> **Source records**:
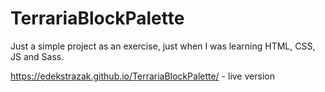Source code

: # TerrariaBlockPalette
Just a simple project as an exercise, just when I was learning HTML, CSS, JS and Sass.

https://edekstrazak.github.io/TerrariaBlockPalette/ - live version
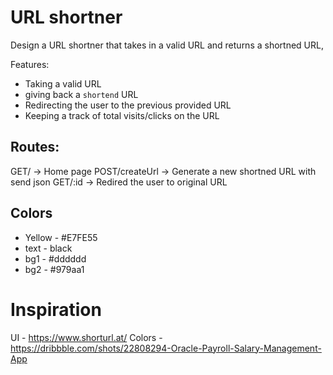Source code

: # URL shortner


Design a URL shortner that takes in a valid URL and returns a shortned URL, 

Features:

* Taking a valid URL
* giving back a `shortend` URL
* Redirecting the user to the previous provided URL
* Keeping a track of total visits/clicks on the URL


## Routes:

GET/ -> Home page
POST/createUrl -> Generate a new shortned URL with send json
GET/:id -> Redired the user to original URL




## Colors


- Yellow - #E7FE55
- text - black
- bg1 - #dddddd
- bg2 - #979aa1


# Inspiration

UI - https://www.shorturl.at/
Colors - https://dribbble.com/shots/22808294-Oracle-Payroll-Salary-Management-App







<!-- 
// backend main:

// Importing express
import express from "express"
const app = express()

// setting up ejs
import ejs from "ejs"

// Setting up ejs template engine
app.set('view engine', 'ejs')

// Setting up static files
app.use(express.static('./public'))

// Home page rendering
app.get('/', (req, res)=>{
  res.render("index")
})

// Post req, url shortening
app.post('/', (req, res, next)=>{
  console.log(req.body)
  res.send(req.body)
  // next()
  
})


app.listen(3000)

 -->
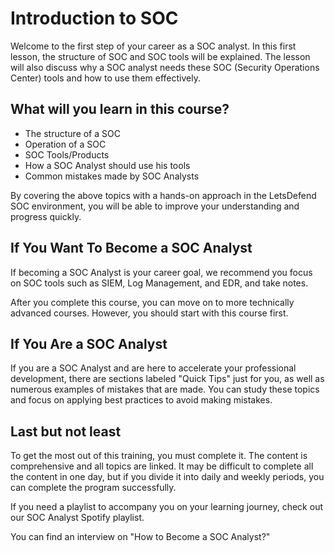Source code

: # Introduction to SOC

Welcome to the first step of your career as a SOC analyst. In this first lesson, the structure of SOC and SOC tools will be explained. The lesson will also discuss why a SOC analyst needs these SOC (Security Operations Center) tools and how to use them effectively.

## What will you learn in this course?

- The structure of a SOC
- Operation of a SOC
- SOC Tools/Products
- How a SOC Analyst should use his tools
- Common mistakes made by SOC Analysts

By covering the above topics with a hands-on approach in the LetsDefend SOC environment, you will be able to improve your understanding and progress quickly.

## If You Want To Become a SOC Analyst

If becoming a SOC Analyst is your career goal, we recommend you focus on SOC tools such as SIEM, Log Management, and EDR, and take notes.

After you complete this course, you can move on to more technically advanced courses. However, you should start with this course first.

## If You Are a SOC Analyst

If you are a SOC Analyst and are here to accelerate your professional development, there are sections labeled "Quick Tips" just for you, as well as numerous examples of mistakes that are made. You can study these topics and focus on applying best practices to avoid making mistakes.

## Last but not least

To get the most out of this training, you must complete it. The content is comprehensive and all topics are linked. It may be difficult to complete all the content in one day, but if you divide it into daily and weekly periods, you can complete the program successfully.

If you need a playlist to accompany you on your learning journey, check out our SOC Analyst Spotify playlist.

You can find an interview on "How to Become a SOC Analyst?"
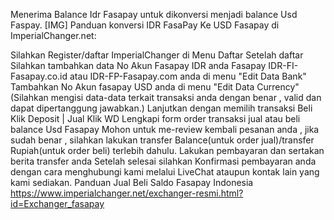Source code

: Menerima Balance Idr Fasapay untuk dikonversi menjadi balance Usd Faspay.
[​IMG]
Panduan konversi IDR FasaPay Ke USD Fasapay di ImperialChanger.net:

Silahkan Register/daftar ImperialChanger di Menu Daftar
Setelah daftar Silahkan tambahkan data No Akun Fasapay IDR anda 
Fasapay IDR-FI-Fasapay.co.id atau IDR-FP-Fasapay.com anda di menu "Edit Data Bank"
Tambahkan No Akun fasapay USD anda di menu "Edit Data Currency"
(Silahkan mengisi data-data terkait transaksi anda dengan benar , valid dan dapat dipertanggung jawabkan.)
Lanjutkan dengan memilih transaksi Beli Klik Deposit | Jual Klik WD
Lengkapi form order transaksi jual atau beli balance Usd Fasapay
Mohon untuk me-review kembali pesanan anda , jika sudah benar , silahkan lakukan transfer Balance(untuk order jual)/transfer Rupiah(untuk order beli) terlebih dahulu.
Lakukan pembayaran dan sertakan berita transfer anda
Setelah selesai silahkan Konfirmasi pembayaran anda dengan cara menghubungi kami melalui LiveChat ataupun kontak lain yang kami sediakan.
Panduan Jual Beli Saldo Fasapay Indonesia
https://www.imperialchanger.net/exchanger-resmi.html?id=Exchanger_fasapay

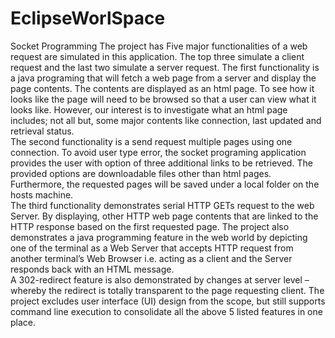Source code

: # EclipseWorlSpace
Socket Programming
The project has Five major functionalities of a web request are simulated in this application. The top three simulate a client request and the last two simulate a server request. The first functionality is a java programing that will fetch a web page from a server and display the page contents. The contents are displayed as an html page. To see how it looks like the page will need to be browsed so that a user can view what it looks like. However, our interest is to investigate what an html page includes; not all but, some major contents like connection, last updated and retrieval status.  
The second functionality is a send request multiple pages using one connection. To avoid user type error, the socket programing application provides the user with option of three additional links to be retrieved.  The provided options are downloadable files other than html pages. Furthermore, the requested pages will be saved under a local folder on the hosts machine.   
The third functionality demonstrates serial HTTP GETs request to the web Server. By displaying, other HTTP web page contents that are linked to the HTTP response based on the first requested page. The project also demonstrates a java programming feature in the web world by depicting one of the terminal as a Web Server that accepts HTTP request from another terminal’s Web Browser i.e. acting as a client and the Server responds back with an HTML message.  
A 302-redirect feature is also demonstrated by changes at server level – whereby the redirect is totally transparent to the page requesting client. The project excludes user interface (UI) design from the scope, but still supports command line execution to consolidate all the above 5 listed features in one place. 
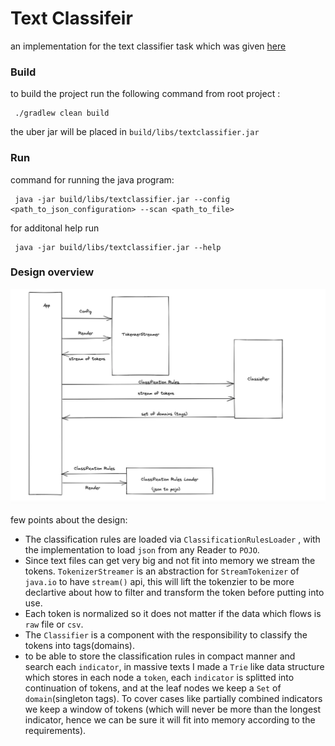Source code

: 
  
  
# Text Classifeir  
  
an implementation for the text classifier task which was given [here](https://github.com/Mcas-Interviews/TextClassifier_AviadShiber/issues/1)  
  
### **Build**  
to build the project run the following command from root project :  
  
  
  

     ./gradlew clean build   

the uber jar will be placed in `build/libs/textclassifier.jar`  
  
  
  
### **Run**  
command for running the java program:  
  

     java -jar build/libs/textclassifier.jar --config <path_to_json_configuration> --scan <path_to_file>   

for additonal help run  
  

     java -jar build/libs/textclassifier.jar --help  

### Design overview  
![overall design](docs/design.png)  
  
few points about the design:  
  
- The classification rules are loaded via `ClassificationRulesLoader` , with the implementation to load `json` from any Reader to `POJO`.  
- Since text files can get very big and not fit into memory we stream the tokens. `TokenizerStreamer` is an abstraction for `StreamTokenizer` of `java.io` to have `stream()` api, this will lift the tokenzier to be more declartive about how to filter and transform the token before putting into use.  
- Each token is normalized so it does not matter if the data which flows is `raw` file or `csv`.  
- The `Classifier` is a component with the responsibility to classify the tokens into tags(domains).  
- to be able to store the classification rules in compact manner and search each `indicator`, in massive texts I made a `Trie` like data structure which stores in each node a `token`, each `indicator` is splitted into continuation of tokens, and at the leaf nodes we keep a `Set` of `domain`(singleton tags). To cover cases like partially combined indicators we keep a window of tokens (which will never be more than the longest indicator, hence we can be sure it will fit into memory according to the requirements).

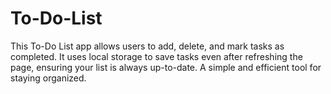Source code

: # To-Do-List
This To-Do List app allows users to add, delete, and mark tasks as completed. It uses local storage to save tasks even after refreshing the page, ensuring your list is always up-to-date. A simple and efficient tool for staying organized.
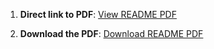 1. **Direct link to PDF**: [View README PDF](./readme.pdf)

2. **Download the PDF**: [Download README PDF](./readme.pdf?raw=true)
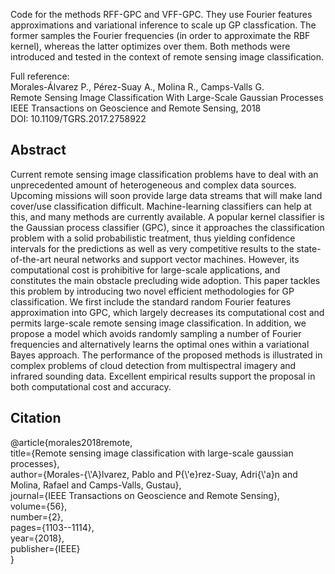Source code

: Code for the methods RFF-GPC and VFF-GPC. They use Fourier features approximations and variational inference to scale up GP classfication. The former samples the Fourier frequencies (in order to approximate the RBF kernel), whereas the latter optimizes over them. Both methods were introduced and tested in the context of remote sensing image classification.

Full reference:\
Morales-Álvarez P., Pérez-Suay A., Molina R., Camps-Valls G.\
Remote Sensing Image Classification With Large-Scale Gaussian Processes\
IEEE Transactions on Geoscience and Remote Sensing, 2018\
DOI: 10.1109/TGRS.2017.2758922

## Abstract
Current remote sensing image classification problems have to deal with an unprecedented amount of heterogeneous and complex data sources. Upcoming missions will soon provide large data streams that will make land cover/use classification difficult. Machine-learning classifiers can help at this, and many methods are currently available. A popular kernel classifier is the Gaussian process classifier (GPC), since it approaches the classification problem with a solid probabilistic treatment, thus yielding confidence intervals for the predictions as well as very competitive results to the state-of-the-art neural networks and support vector machines. However, its computational cost is prohibitive for large-scale applications, and constitutes the main obstacle precluding wide adoption. This paper tackles this problem by introducing two novel efficient methodologies for GP classification. We first include the standard random Fourier features approximation into GPC, which largely decreases its computational cost and permits large-scale remote sensing image classification. In addition, we propose a model which avoids randomly sampling a number of Fourier frequencies and alternatively learns the optimal ones within a variational Bayes approach. The performance of the proposed methods is illustrated in complex problems of cloud detection from multispectral imagery and infrared sounding data. Excellent empirical results support the proposal in both computational cost and accuracy.

## Citation
@article{morales2018remote,\
  title={Remote sensing image classification with large-scale gaussian processes},\
  author={Morales-{\\'A}lvarez, Pablo and P{\\'e}rez-Suay, Adri{\\'a}n and Molina, Rafael and Camps-Valls, Gustau},\
  journal={IEEE Transactions on Geoscience and Remote Sensing},\
  volume={56},\
  number={2},\
  pages={1103--1114},\
  year={2018},\
  publisher={IEEE}\
}

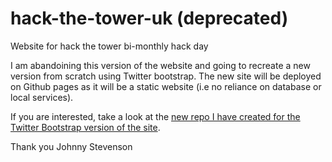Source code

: hack-the-tower-uk (deprecated)
=================

Website for hack the tower bi-monthly hack day

I am abandoining this version of the website and going to recreate a new version from scratch using Twitter bootstrap.  The new site will be deployed on Github pages as it will be a static website (i.e no reliance on database or local services).

If you are interested, take a look at the [new repo I have created for the Twitter Bootstrap version of the site]([https://github.com/jr0cket/hackthetower-bootstrap](https://github.com/practicalli-johnny/hackthetower)).

Thank you
Johnny Stevenson
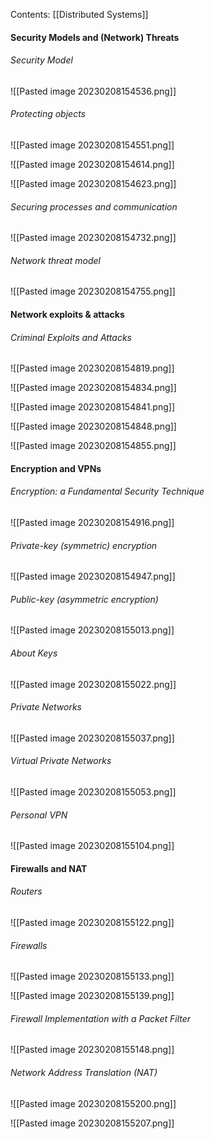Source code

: Contents:
[[Distributed Systems]]

#### Security Models and (Network) Threats
###### Security Model
![[Pasted image 20230208154536.png]]

###### Protecting objects
![[Pasted image 20230208154551.png]]

![[Pasted image 20230208154614.png]]

![[Pasted image 20230208154623.png]]

###### Securing processes and communication
![[Pasted image 20230208154732.png]]

###### Network threat model
![[Pasted image 20230208154755.png]]

#### Network exploits & attacks
###### Criminal Exploits and Attacks
![[Pasted image 20230208154819.png]]

![[Pasted image 20230208154834.png]]

![[Pasted image 20230208154841.png]]

![[Pasted image 20230208154848.png]]

![[Pasted image 20230208154855.png]]

#### Encryption and VPNs
###### Encryption: a Fundamental Security Technique
![[Pasted image 20230208154916.png]]

###### Private-key (symmetric) encryption
![[Pasted image 20230208154947.png]]

###### Public-key (asymmetric encryption)
![[Pasted image 20230208155013.png]]

###### About Keys
![[Pasted image 20230208155022.png]]

###### Private Networks
![[Pasted image 20230208155037.png]]

###### Virtual Private Networks
![[Pasted image 20230208155053.png]]


###### Personal VPN
![[Pasted image 20230208155104.png]]

#### Firewalls and NAT
###### Routers
![[Pasted image 20230208155122.png]]

###### Firewalls
![[Pasted image 20230208155133.png]]

![[Pasted image 20230208155139.png]]

###### Firewall Implementation with a Packet Filter
![[Pasted image 20230208155148.png]]

###### Network Address Translation (NAT)
![[Pasted image 20230208155200.png]]

![[Pasted image 20230208155207.png]]


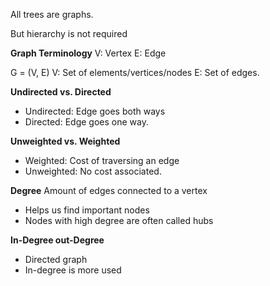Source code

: All trees are graphs.

But hierarchy is not required

**Graph Terminology**
V: Vertex
E: Edge

G = (V, E)
V: Set of elements/vertices/nodes
E: Set of edges.

**Undirected vs. Directed**
- Undirected: Edge goes both ways
- Directed: Edge goes one way.

**Unweighted vs. Weighted**
- Weighted: Cost of traversing an edge
- Unweighted: No cost associated.

**Degree**
Amount of edges connected to a vertex
- Helps us find important nodes
- Nodes with high degree are often called hubs

**In-Degree out-Degree**
- Directed graph
- In-degree is more used
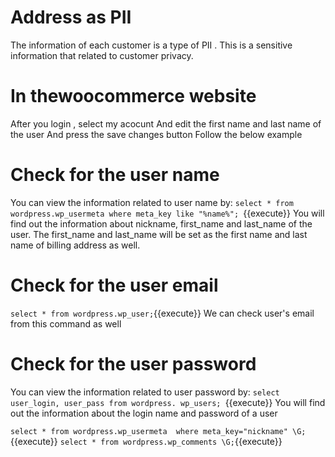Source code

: # Address as PII
The information of each customer is a type of PII . This is a sensitive information that related to customer privacy.



# In thewoocommerce website
After you login , select my acocunt
And edit the first name and last name of the user
And press the save changes button
Follow the below example
# Check for the user name
You can view the information related to user name by:
 `select * from wordpress.wp_usermeta where meta_key like "%name%"; `{{execute}}
 You will find out the information about nickname, first_name  and last_name of the user.
 The first_name and last_name will be set as the first name and last name of billing address as well.

# Check for the user email

`select * from wordpress.wp_user;`{{execute}}
We can check user's email from this command as well



# Check for the user password
You can view the information related to user password by:
 `select user_login, user_pass from wordpress. wp_users; `{{execute}}
 You will find out the information about the login name and password of a user


 `select * from wordpress.wp_usermeta  where meta_key="nickname" \G;`{{execute}}
`select * from wordpress.wp_comments \G;`{{execute}}











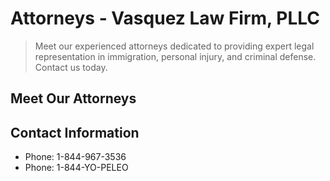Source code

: # Attorneys - Vasquez Law Firm, PLLC

> Meet our experienced attorneys dedicated to providing expert legal representation in immigration, personal injury, and criminal defense. Contact us today.

## Meet Our Attorneys

## Contact Information

- Phone: 1-844-967-3536
- Phone: 1-844-YO-PELEO
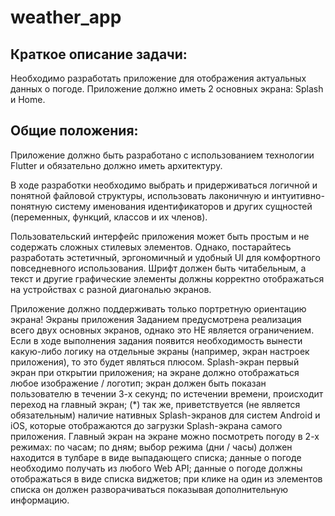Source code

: # weather_app

## Краткое описание задачи:

Необходимо разработать приложение для отображения актуальных данных о погоде. 
Приложение должно иметь 2 основных экрана: Splash и Home.

## Общие положения:

Приложение должно быть разработано с использованием технологии Flutter и обязательно должно иметь архитектуру.

В ходе разработки необходимо выбрать и придерживаться логичной и понятной файловой структуры, использовать лаконичную и интуитивно-понятную систему именования идентификаторов и других сущностей (переменных, функций, классов и их членов).

Пользовательский интерфейс приложения может быть простым и не содержать сложных стилевых элементов.
Однако, постарайтесь разработать эстетичный, эргономичный и удобный UI для комфортного повседневного использования.
Шрифт должен быть читабельным, а текст и другие графические элементы должны корректно отображаться на устройствах с разной диагональю экранов.

Приложение должно поддерживать только портретную ориентацию экрана!
Экраны приложения
Заданием предусмотрена реализация всего двух основных экранов, однако это НЕ является ограничением.
Если в ходе выполнения задания появится необходимость вынести какую-либо логику на отдельные экраны (например, экран настроек приложения), то это будет являться плюсом.
Splash-экран
первый экран при открытии приложения;
на экране должно отображаться любое изображение / логотип;
экран должен быть показан пользователю в течении 3-х секунд;
по истечении времени, происходит переход на главный экран;
(*) так же, приветствуется (не является обязательным) наличие нативных Splash-экранов для систем Android и iOS, которые отображаются до загрузки Splash-экрана самого приложения.
Главный экран
на экране можно посмотреть погоду в 2-х режимах:
по часам;
по дням;
выбор режима (дни / часы) должен находится в тулбаре в виде выпадающего списка;
данные о погоде необходимо получать из любого Web API;
данные о погоде должны отображаться в виде списка виджетов;
при клике на один из элементов списка он должен разворачиваться показывая дополнительную информацию.

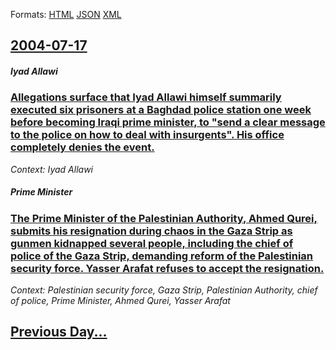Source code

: 
Formats: [HTML](2004/07/17/index.html)  [JSON](2004/07/17/index.json)  [XML](2004/07/17/index.xml)  

## [2004-07-17](/news/2004/07/17/index.md)

##### Iyad Allawi
### [ Allegations surface that Iyad Allawi himself summarily executed six prisoners at a Baghdad police station one week before becoming Iraqi prime minister, to "send a clear message to the police on how to deal with insurgents". His office completely denies the event. ](/news/2004/07/17/allegations-surface-that-iyad-allawi-himself-summarily-executed-six-prisoners-at-a-baghdad-police-station-one-week-before-becoming-iraqi-pr.md)
_Context: Iyad Allawi_

##### Prime Minister
### [ The Prime Minister of the Palestinian Authority, Ahmed Qurei, submits his resignation during chaos in the Gaza Strip as gunmen kidnapped several people, including the chief of police of the Gaza Strip, demanding reform of the Palestinian security force. Yasser Arafat refuses to accept the resignation. ](/news/2004/07/17/the-prime-minister-of-the-palestinian-authority-ahmed-qurei-submits-his-resignation-during-chaos-in-the-gaza-strip-as-gunmen-kidnapped-se.md)
_Context: Palestinian security force, Gaza Strip, Palestinian Authority, chief of police, Prime Minister, Ahmed Qurei, Yasser Arafat_

## [Previous Day...](/news/2004/07/16/index.md)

> **What is needed**: Which lines of the data include the word "основных"? Copy each one.

> **Answer to this exercise**:
Приложение должно иметь 2 основных экрана: Splash и Home.
Заданием предусмотрена реализация всего двух основных экранов, однако это НЕ является ограничением.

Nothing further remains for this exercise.